Politics & Government

California secessionists think their path to independence is easier than Catalonia’s

In this Friday, Sept. 25, 2015 file photo, pro independence supporters wave "estelada" or pro independence flags during a rally of "Junts pel Si" or "Together for YES" in Barcelona, Spain. The region’s president declared independence from Spain this week, and the Spanish prime minister is threatening to remove Catalonia’s autonomy if they don’t drop the bid within eight days.
In this Friday, Sept. 25, 2015 file photo, pro independence supporters wave "estelada" or pro independence flags during a rally of "Junts pel Si" or "Together for YES" in Barcelona, Spain. The region’s president declared independence from Spain this week, and the Spanish prime minister is threatening to remove Catalonia’s autonomy if they don’t drop the bid within eight days. AP

The world has been watching the play-by-play of Catalonia’s bid for independence from Spain, but one group is tuning in more closely than most: California secessionists.

The California Freedom Coalition, the campaign that has taken the lead in the effort to break California off from the United States, sees similarities with Catalonia’s secessionist movement. But there’s an important caveat: they believe California has more legal tools at its disposal, creating an easier path to secession – if that’s what Californians decide they want.
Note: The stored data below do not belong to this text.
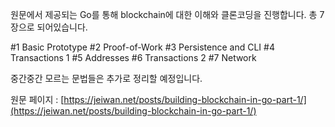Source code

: 원문에서 제공되는 Go를 통해 blockchain에 대한 이해와 클론코딩을 진행합니다. 총 7장으로 되어있습니다.

#1 Basic Prototype
#2 Proof-of-Work
#3 Persistence and CLI
#4 Transactions 1
#5 Addresses
#6 Transactions 2
#7 Network


중간중간 모르는 문법들은 추가로 정리할 예정입니다.


원문 페이지 : [https://jeiwan.net/posts/building-blockchain-in-go-part-1/](https://jeiwan.net/posts/building-blockchain-in-go-part-1/)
“There are definitely similarities in the fiscal situation – we both give more than we get back,” said Dave Marin, director of research and policy for the California Freedom Coalition. “But there’s more flexibility in the U.S. Constitution for secession than there is in the Spanish one. California has more tools available to it.”

The Catalan Parliament, together with President of Catalonia Carles Puigdemont, approved in September a binding referendum to make Catalonia an “independent and sovereign state.” Spain’s constitutional court suspended the process, but Catalan authorities continued with the vote on Oct. 1, prompting violence between voters and Spanish security forces tasked with shutting it down.

After a majority who voted in the referendum cast ballots for independence, Puigdemont issued a symbolic declaration of independence from Spain on Tuesday, but immediately suspended it to ease negotiations with the Madrid government. Spanish Prime Minister Mariano Rajoy said Wednesday that the Catalan government had eight days to drop the bid or he would suspend Catalonia’s political autonomy and rule the region directly.

Catalonia has approached secession in the best way it could, Marin said. If secession is what Californians want, he says their path to independence will be easier thanks to the 10th Amendment to the U.S. Constitution, which says any powers not explicitly given to the federal government are retained by the states. The states cannot unilaterally declare independence, but Marin argues that the Constitution provides the federal government and the states a sanctioned path toward that negotiation.

The California Freedom Coalition is collecting signatures to get its ballot initiative in front of voters in 2018. It does not definitively say California will declare independence from the United States; it would repeal a provision in the state constitution that says California is “an inseparable part of the United States.” It also directs the governor to negotiate for greater autonomy from the federal government and establishes an advisory commission on California autonomy and independence.

This video describes a proposal to allow California to split from the United States.

Marin said he knows California secession would still be incredibly difficult without the cooperation of the federal government, but believes California could “annoy” Congress into allowing California to go its own way.

“Our state government is very experienced at doing things that undermine the federal government without being unconstitutional,” Marin said, citing California’s sanctuary cities as an example.

Besides that, Marin sees a lot of similarities between the motivations of the secession movements. Both California and Catalonia have large economies that can compete on a global scale that secessionists feel could operate better if untethered from the national economy. Differences in ideology, disputes over spending of tax dollars by the federal government and a desire for more localized government control are also common threads, Marin said.

The County of Barcelona was officially called Catalonia in the 12th century, when it became part of the Kingdom of Aragon. Despite being part of that Kingdom, Catalonia retained its own traditional laws, rights and parliament until it incorporated into Spain officially in 1714 after the War of Spanish Succession. The region has retained a degree of autonomy on and off for decades, and calls for complete independence have gradually grown over the years. California declared its independence from Mexico in 1846 and was considered an independent nation for less than a year before being declared a U.S. territory after the Mexican-American War. Calls for California’s independence pre-date Donald Trump’s presidency, but his election magnified the movement considerably.

Californians were asked about their thoughts on secession in 2014, with 20 percent seeing it favorably. After Trump’s election, a Reuters poll found 32 percent now saw it favorably.

“We’re not strictly saying secession right now,” Marin said. “But if that number gets into the high 40s or 50s, it makes sense to consider. And then we have a few more tools to pursue it than Catalonia.”